Nissan declares Europe to be the new core market for its electric cars

Nissan Leaf

With this model, the Japanese car manufacturer is one of the pioneers of electromobility.

(Photo: AP)

Tokyo The Japanese carmaker Nissan raised its sales targets for electrified vehicles worldwide and especially in Europe on Monday. The share of battery electric cars and hybrid cars in sales is expected to rise to 55 percent by 2030 – five percentage points more than the most recent forecast from November 2021.

By then, 19 electric cars and eight hybrid vehicles are to be brought onto the market – four more vehicles powered exclusively by electricity than previously planned.

Nissan expects the momentum for electric cars in China to slow down. For Europe, on the other hand, the group has increased the value from 75 to 98 percent. The region has become “a core market” alongside Japan, the United States and China, Chief Operating Officer Ashwami Gupta said on Monday.

Nissan relies on a special hybrid variant

Despite a recent market share of just under two percent, one can learn from trends in emission regulations, customer demand and the acceptance of electric vehicles. “That’s why Europe matters,” Gupta said.

The carmaker, who was one of the pioneers of electromobility with the Leaf, relies on its alliance with Renault. With a French platform, Nissan can close a gap in the so-called B segment and access Renault’s financial services in Europe. In addition, Nissan not only sells fully electric mobility, but also its own hybrid variant E-Power.

This drive combines an electric motor with a small and therefore cheaper battery and a small combustion engine as a power generator. This distinguishes Nissan significantly from local competitors Toyota and Honda, which combine combustion engines and electric motors for the drive.

>> Read about this: Renault and Nissan agree partnership on an equal footing

Nissan expects the use of the electric drive to make production much easier and cheaper. This allows the group to use more engine parts than its rivals in both hybrid and all-electric models, increasing volumes and reducing production costs.

Apparently, the idea has resonated with customers. In Europe, Nissan’s electric cars account for 17 percent of sales, while e-power models account for 21 percent. In Japan, the difference is even greater at 11 percent to 41 percent. But the Japanese have not yet completely dispensed with combustion engines. Nissan wants to offer customers multiple drives and then let them decide, Gupta said.

Local production in the US, less momentum in China

In the USA, too, the Japanese want to increase their share of electrified vehicles from the current two to more than 40 percent by 2030 and expand local production. They want to benefit fully from the purchase premium of $7,000 per car, which the US government ties half to the production of vehicles and batteries in the North American free trade zone NAFTA.

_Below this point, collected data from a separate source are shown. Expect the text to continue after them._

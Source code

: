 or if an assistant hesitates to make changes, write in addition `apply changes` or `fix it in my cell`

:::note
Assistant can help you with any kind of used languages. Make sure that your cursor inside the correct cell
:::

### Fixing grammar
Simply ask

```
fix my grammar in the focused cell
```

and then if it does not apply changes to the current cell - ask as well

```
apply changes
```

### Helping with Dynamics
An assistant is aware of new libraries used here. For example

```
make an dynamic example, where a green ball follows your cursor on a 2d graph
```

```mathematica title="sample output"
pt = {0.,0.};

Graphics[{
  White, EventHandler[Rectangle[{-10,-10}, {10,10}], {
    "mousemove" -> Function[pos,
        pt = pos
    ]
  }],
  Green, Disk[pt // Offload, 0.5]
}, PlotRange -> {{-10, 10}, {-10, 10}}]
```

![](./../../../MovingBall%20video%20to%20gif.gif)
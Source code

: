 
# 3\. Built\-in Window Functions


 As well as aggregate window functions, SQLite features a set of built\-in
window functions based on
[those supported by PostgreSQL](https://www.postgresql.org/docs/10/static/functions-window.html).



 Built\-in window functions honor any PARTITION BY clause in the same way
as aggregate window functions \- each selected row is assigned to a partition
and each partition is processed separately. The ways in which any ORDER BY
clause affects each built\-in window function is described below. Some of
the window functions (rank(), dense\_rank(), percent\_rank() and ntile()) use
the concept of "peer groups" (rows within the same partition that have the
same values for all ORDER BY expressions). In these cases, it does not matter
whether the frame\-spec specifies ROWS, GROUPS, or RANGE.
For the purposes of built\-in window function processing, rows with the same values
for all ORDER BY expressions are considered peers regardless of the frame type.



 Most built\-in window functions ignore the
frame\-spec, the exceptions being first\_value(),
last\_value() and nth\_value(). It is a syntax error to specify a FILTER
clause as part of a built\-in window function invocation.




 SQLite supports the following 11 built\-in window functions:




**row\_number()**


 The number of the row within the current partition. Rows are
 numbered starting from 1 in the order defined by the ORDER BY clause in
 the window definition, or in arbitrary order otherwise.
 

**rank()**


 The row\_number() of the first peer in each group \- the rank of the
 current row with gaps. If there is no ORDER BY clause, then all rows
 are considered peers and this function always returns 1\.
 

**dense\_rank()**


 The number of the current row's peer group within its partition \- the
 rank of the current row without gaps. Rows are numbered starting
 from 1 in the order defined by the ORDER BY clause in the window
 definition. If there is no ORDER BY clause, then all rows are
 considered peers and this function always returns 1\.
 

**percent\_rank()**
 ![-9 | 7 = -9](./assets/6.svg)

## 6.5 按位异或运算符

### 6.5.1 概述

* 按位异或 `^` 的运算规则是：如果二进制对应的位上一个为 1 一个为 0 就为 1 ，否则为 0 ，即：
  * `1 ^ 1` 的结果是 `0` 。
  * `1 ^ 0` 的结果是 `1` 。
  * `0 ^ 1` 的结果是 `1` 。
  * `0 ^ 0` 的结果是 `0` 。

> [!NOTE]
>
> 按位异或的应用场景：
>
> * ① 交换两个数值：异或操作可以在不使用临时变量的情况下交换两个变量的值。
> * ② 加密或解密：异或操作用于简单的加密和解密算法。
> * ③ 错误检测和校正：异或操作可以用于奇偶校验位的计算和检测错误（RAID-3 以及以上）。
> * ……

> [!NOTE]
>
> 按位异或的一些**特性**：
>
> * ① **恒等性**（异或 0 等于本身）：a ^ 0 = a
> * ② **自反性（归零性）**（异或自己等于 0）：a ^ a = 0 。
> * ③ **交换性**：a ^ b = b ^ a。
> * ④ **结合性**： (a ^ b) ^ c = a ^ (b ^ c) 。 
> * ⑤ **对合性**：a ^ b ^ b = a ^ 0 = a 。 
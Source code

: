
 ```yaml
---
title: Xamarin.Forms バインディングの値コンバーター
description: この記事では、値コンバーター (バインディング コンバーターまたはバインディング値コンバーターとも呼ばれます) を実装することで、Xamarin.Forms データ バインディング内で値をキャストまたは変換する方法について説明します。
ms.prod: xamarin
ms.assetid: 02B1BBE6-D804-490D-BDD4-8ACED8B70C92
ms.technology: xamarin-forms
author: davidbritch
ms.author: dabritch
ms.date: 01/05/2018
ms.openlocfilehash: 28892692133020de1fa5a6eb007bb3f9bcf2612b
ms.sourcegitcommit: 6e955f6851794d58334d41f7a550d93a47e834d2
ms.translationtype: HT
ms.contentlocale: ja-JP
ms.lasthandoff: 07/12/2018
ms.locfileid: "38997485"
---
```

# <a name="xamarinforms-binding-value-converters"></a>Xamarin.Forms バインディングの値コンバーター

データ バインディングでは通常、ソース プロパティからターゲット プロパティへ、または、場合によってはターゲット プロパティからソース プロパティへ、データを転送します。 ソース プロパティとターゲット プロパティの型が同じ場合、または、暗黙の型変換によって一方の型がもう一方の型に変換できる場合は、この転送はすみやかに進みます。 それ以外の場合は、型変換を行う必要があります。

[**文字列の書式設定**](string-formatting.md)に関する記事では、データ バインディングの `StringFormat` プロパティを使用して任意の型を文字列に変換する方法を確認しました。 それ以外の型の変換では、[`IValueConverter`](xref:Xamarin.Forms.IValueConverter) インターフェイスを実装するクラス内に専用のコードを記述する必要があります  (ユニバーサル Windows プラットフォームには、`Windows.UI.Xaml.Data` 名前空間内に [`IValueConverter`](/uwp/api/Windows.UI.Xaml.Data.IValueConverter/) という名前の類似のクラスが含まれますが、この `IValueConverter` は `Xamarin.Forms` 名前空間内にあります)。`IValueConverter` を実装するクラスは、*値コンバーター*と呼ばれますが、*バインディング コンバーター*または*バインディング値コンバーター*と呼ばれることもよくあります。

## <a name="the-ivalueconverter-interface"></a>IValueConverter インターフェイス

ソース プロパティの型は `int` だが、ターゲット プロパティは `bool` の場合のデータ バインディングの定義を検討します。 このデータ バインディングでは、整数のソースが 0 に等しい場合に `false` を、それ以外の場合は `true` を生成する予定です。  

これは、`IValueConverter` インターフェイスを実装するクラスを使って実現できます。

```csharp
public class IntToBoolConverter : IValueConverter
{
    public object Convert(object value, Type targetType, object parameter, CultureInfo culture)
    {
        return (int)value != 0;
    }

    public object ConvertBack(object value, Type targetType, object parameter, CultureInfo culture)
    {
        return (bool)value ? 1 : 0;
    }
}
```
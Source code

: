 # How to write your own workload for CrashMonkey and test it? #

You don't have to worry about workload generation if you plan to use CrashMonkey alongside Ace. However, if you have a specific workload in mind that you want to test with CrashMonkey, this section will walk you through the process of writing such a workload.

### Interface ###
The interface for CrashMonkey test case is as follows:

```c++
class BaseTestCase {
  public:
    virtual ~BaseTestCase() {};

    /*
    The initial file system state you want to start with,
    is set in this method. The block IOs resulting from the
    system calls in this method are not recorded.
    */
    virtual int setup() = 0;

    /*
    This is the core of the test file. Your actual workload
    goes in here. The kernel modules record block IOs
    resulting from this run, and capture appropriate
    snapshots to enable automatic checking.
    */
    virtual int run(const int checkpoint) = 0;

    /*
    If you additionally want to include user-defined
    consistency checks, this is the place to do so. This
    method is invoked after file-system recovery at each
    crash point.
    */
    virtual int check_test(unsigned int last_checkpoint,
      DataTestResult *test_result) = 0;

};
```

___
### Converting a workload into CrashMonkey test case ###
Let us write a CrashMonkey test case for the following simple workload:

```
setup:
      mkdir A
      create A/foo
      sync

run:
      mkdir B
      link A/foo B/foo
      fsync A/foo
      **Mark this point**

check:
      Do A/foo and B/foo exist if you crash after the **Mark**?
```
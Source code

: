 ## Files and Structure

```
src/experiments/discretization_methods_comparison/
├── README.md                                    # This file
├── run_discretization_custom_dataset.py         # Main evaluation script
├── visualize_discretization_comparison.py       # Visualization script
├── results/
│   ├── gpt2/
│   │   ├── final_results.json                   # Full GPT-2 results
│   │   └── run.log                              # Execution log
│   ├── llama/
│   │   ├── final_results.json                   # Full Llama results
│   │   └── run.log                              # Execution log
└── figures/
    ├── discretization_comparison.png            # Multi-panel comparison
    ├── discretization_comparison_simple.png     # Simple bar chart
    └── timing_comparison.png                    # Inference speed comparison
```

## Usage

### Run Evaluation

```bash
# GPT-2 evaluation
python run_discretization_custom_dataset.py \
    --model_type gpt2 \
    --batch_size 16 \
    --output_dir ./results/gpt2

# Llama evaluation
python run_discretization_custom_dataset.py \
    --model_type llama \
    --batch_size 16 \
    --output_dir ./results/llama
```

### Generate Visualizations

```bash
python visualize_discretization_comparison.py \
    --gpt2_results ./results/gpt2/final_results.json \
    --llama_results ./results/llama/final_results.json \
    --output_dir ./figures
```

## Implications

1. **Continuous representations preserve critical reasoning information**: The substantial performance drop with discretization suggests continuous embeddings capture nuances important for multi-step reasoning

From 2026, Nissan even wants to meet the condition that the raw materials for the batteries must not come from China. How Nissan wants to implement this in concrete terms was left open by Gupta, as was a problem with the battery manufacturer Envision AESC. The company, which emerged from Nissan’s own battery production with the Japanese technology group NEC, is majority Chinese-owned. However, Gupta emphasized that the carmaker is in close negotiations with the US and Japanese governments to find solutions.

Nissan manager Ashwani Gupta

The carmaker wants to benefit from the US subsidies for electric mobility.

(Photo: Bloomberg)

In China, on the other hand, Nissan has lowered its expectations for the share of electrified drives from 40 to 35 percent. He cited the dominance of local manufacturers as the reason. But the demand for electric vehicles is also not increasing “as much as expected for 2018, 2019 and 2020”.

>> Read about this: The Chinese EV market is ‘brutally competitive’

Gupta attributed this to the postponement of stricter emissions regulations that would accelerate the spread of electric cars in Europe. “The use of internal combustion engines will therefore definitely last a little longer than expected.”

Another pillar of the strategy is the development of cars into software platforms. For Nissan, programs and services are becoming a core competency of automakers that the Japanese want to control themselves.

Gupta wants to cooperate with companies on the software. But he promises “100 percent Nissan software for all advanced mobility technologies”. Overall, Nissan wants to employ more than 4,000 software engineers in-house and with partners, four times as many as planned a year and a half ago.